#### Task brief:
Starting at the line with "suitable for beginners?**" in it, reproduce each line below through the last one, exactly, and include nothing else.

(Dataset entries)
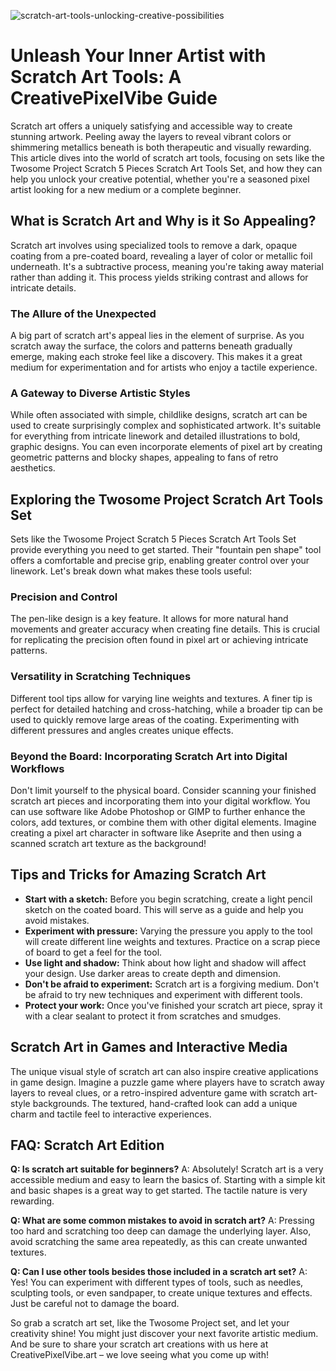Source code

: ![scratch-art-tools-unlocking-creative-possibilities](https://images.pexels.com/photos/4046753/pexels-photo-4046753.jpeg?auto=compress&cs=tinysrgb&fit=crop&h=627&w=1200)

# Unleash Your Inner Artist with Scratch Art Tools: A CreativePixelVibe Guide

Scratch art offers a uniquely satisfying and accessible way to create stunning artwork. Peeling away the layers to reveal vibrant colors or shimmering metallics beneath is both therapeutic and visually rewarding. This article dives into the world of scratch art tools, focusing on sets like the Twosome Project Scratch 5 Pieces Scratch Art Tools Set, and how they can help you unlock your creative potential, whether you're a seasoned pixel artist looking for a new medium or a complete beginner.

## What is Scratch Art and Why is it So Appealing?

Scratch art involves using specialized tools to remove a dark, opaque coating from a pre-coated board, revealing a layer of color or metallic foil underneath. It's a subtractive process, meaning you're taking away material rather than adding it. This process yields striking contrast and allows for intricate details.

### The Allure of the Unexpected

A big part of scratch art's appeal lies in the element of surprise. As you scratch away the surface, the colors and patterns beneath gradually emerge, making each stroke feel like a discovery. This makes it a great medium for experimentation and for artists who enjoy a tactile experience.

### A Gateway to Diverse Artistic Styles

While often associated with simple, childlike designs, scratch art can be used to create surprisingly complex and sophisticated artwork. It's suitable for everything from intricate linework and detailed illustrations to bold, graphic designs. You can even incorporate elements of pixel art by creating geometric patterns and blocky shapes, appealing to fans of retro aesthetics. 

## Exploring the Twosome Project Scratch Art Tools Set

Sets like the Twosome Project Scratch 5 Pieces Scratch Art Tools Set provide everything you need to get started. Their "fountain pen shape" tool offers a comfortable and precise grip, enabling greater control over your linework. Let's break down what makes these tools useful:

### Precision and Control

The pen-like design is a key feature. It allows for more natural hand movements and greater accuracy when creating fine details. This is crucial for replicating the precision often found in pixel art or achieving intricate patterns.

### Versatility in Scratching Techniques

Different tool tips allow for varying line weights and textures. A finer tip is perfect for detailed hatching and cross-hatching, while a broader tip can be used to quickly remove large areas of the coating. Experimenting with different pressures and angles creates unique effects.

### Beyond the Board: Incorporating Scratch Art into Digital Workflows

Don't limit yourself to the physical board. Consider scanning your finished scratch art pieces and incorporating them into your digital workflow. You can use software like Adobe Photoshop or GIMP to further enhance the colors, add textures, or combine them with other digital elements. Imagine creating a pixel art character in software like Aseprite and then using a scanned scratch art texture as the background!

## Tips and Tricks for Amazing Scratch Art

*   **Start with a sketch:** Before you begin scratching, create a light pencil sketch on the coated board. This will serve as a guide and help you avoid mistakes.
*   **Experiment with pressure:** Varying the pressure you apply to the tool will create different line weights and textures. Practice on a scrap piece of board to get a feel for the tool.
*   **Use light and shadow:** Think about how light and shadow will affect your design. Use darker areas to create depth and dimension.
*   **Don't be afraid to experiment:** Scratch art is a forgiving medium. Don't be afraid to try new techniques and experiment with different tools.
*   **Protect your work:** Once you've finished your scratch art piece, spray it with a clear sealant to protect it from scratches and smudges. 

## Scratch Art in Games and Interactive Media

The unique visual style of scratch art can also inspire creative applications in game design. Imagine a puzzle game where players have to scratch away layers to reveal clues, or a retro-inspired adventure game with scratch art-style backgrounds. The textured, hand-crafted look can add a unique charm and tactile feel to interactive experiences.

## FAQ: Scratch Art Edition

**Q: Is scratch art suitable for beginners?**
A: Absolutely! Scratch art is a very accessible medium and easy to learn the basics of. Starting with a simple kit and basic shapes is a great way to get started. The tactile nature is very rewarding.

**Q: What are some common mistakes to avoid in scratch art?**
A: Pressing too hard and scratching too deep can damage the underlying layer. Also, avoid scratching the same area repeatedly, as this can create unwanted textures.

**Q: Can I use other tools besides those included in a scratch art set?**
A: Yes! You can experiment with different types of tools, such as needles, sculpting tools, or even sandpaper, to create unique textures and effects. Just be careful not to damage the board.

So grab a scratch art set, like the Twosome Project set, and let your creativity shine! You might just discover your next favorite artistic medium. And be sure to share your scratch art creations with us here at CreativePixelVibe.art – we love seeing what you come up with!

#### Result of this task:
**Q: Is scratch art suitable for beginners?**
A: Absolutely! Scratch art is a very accessible medium and easy to learn the basics of. Starting with a simple kit and basic shapes is a great way to get started. The tactile nature is very rewarding.

**Q: What are some common mistakes to avoid in scratch art?**
A: Pressing too hard and scratching too deep can damage the underlying layer. Also, avoid scratching the same area repeatedly, as this can create unwanted textures.

**Q: Can I use other tools besides those included in a scratch art set?**
A: Yes! You can experiment with different types of tools, such as needles, sculpting tools, or even sandpaper, to create unique textures and effects. Just be careful not to damage the board.

So grab a scratch art set, like the Twosome Project set, and let your creativity shine! You might just discover your next favorite artistic medium. And be sure to share your scratch art creations with us here at CreativePixelVibe.art – we love seeing what you come up with!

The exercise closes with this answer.